The United States has begun its first-ever airstrikes in direct support of Iraqi ground forces, in the opening move of what could be a protracted fight against so-called Islamic State militants in the region.
NPR’s Tom Bowman, on Morning Edition, says the airstrikes, south of Baghdad, targeted an ISIS position after Iraqi soldiers fighting them requested the assistance.
“This is something new,” Tom says. “For the first time, U.S. airstrikes have been in support of Iraqi forces.”
U.S. Central Command said Monday night that six Islamic State vehicles had been destroyed in the airstrikes.
The U.S. has also sent 475 military trainers to Iraq, Tom says. “They will join a few hundred trainers already there,” he explains.
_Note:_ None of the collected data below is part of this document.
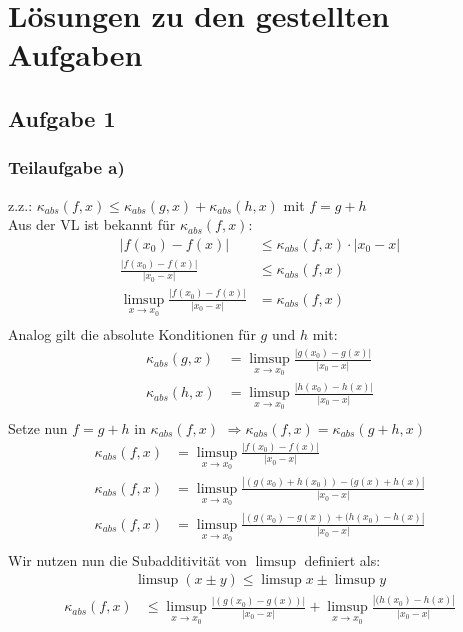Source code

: \documentclass{llncs}
\begin{document}
\chapter*{L\"osungen zu den gestellten Aufgaben}

\section*{Aufgabe 1}

\subsection*{Teilaufgabe a)}
z.z.: $\kappa_{abs}(f,x)\le \kappa_{abs}(g,x) + \kappa_{abs}(h,x) $ mit $f=g+h$\\
Aus der VL ist bekannt für $\kappa_{abs}(f,x)$:\\
\begin{align*}
|f(x_0)-f(x)| &\le \kappa_{abs}(f,x) \cdot |x_0-x| \\
\frac{|f(x_0)-f(x)|}{|x_0-x|} &\le \kappa_{abs}(f,x)\\
\limsup_{x \rightarrow x_0} \frac{|f(x_0)-f(x)|}{|x_0-x|} &= \kappa_{abs}(f,x)\\
\end{align*}
Analog gilt die absolute Konditionen für $g$ und $h$ mit:\\
\begin{align*}
\kappa_{abs}(g,x)&=\limsup_{x \rightarrow x_0} \frac{|g(x_0)-g(x)|}{|x_0-x|} \\
\kappa_{abs}(h,x)&=\limsup_{x \rightarrow x_0} \frac{|h(x_0)-h(x)|}{|x_0-x|} \\
\end{align*}
Setze nun $f=g+h$ in  $\kappa_{abs}(f,x)$ $\Rightarrow \kappa_{abs}(f,x) = \kappa_{abs}(g+h,x)$
\begin{align*}
\kappa_{abs}(f,x)&= \limsup_{x \rightarrow x_0} \frac{|f(x_0)-f(x)|}{|x_0-x|} \\
\kappa_{abs}(f,x)&= \limsup_{x \rightarrow x_0} \frac{|(g(x_0)+h(x_0))-(g(x)+h(x)|}{|x_0-x|} \\
\kappa_{abs}(f,x)&= \limsup_{x \rightarrow x_0} \frac{|(g(x_0)-g(x))+(h(x_0)-h(x)|}{|x_0-x|} \\
\end{align*}
Wir nutzen nun die Subadditivität von $\limsup$ definiert als:
\begin{align*}
\limsup (x\pm y) \le \limsup x \pm \limsup y
\end{align*}
\begin{align*}
\kappa_{abs}(f,x)&\le \limsup_{x \rightarrow x_0} \frac{|(g(x_0)-g(x))|}{|x_0-x|}+\limsup_{x \rightarrow x_0} \frac{|(h(x_0)-h(x)|}{|x_0-x|} \\
\end{align*}
\end{document}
“They will be setting up in centers in Irbil and Baghdad,” he adds. “Also, the U.S. will be setting up a military headquarters in Iraq headed by a two-star general with dozens of staff members. And they’ll oversee this expanded effort in Iraq – the airstrikes and also, the help from other countries help. “Is that enough to spread around Iraq.”
Meanwhile, The Associated Press quotes activists as saying that “thousands of residents in the Syrian northeastern city of Raqqa have fled to nearby villages in anticipation of possible U.S. airstrikes against militants in the group Islamic State.”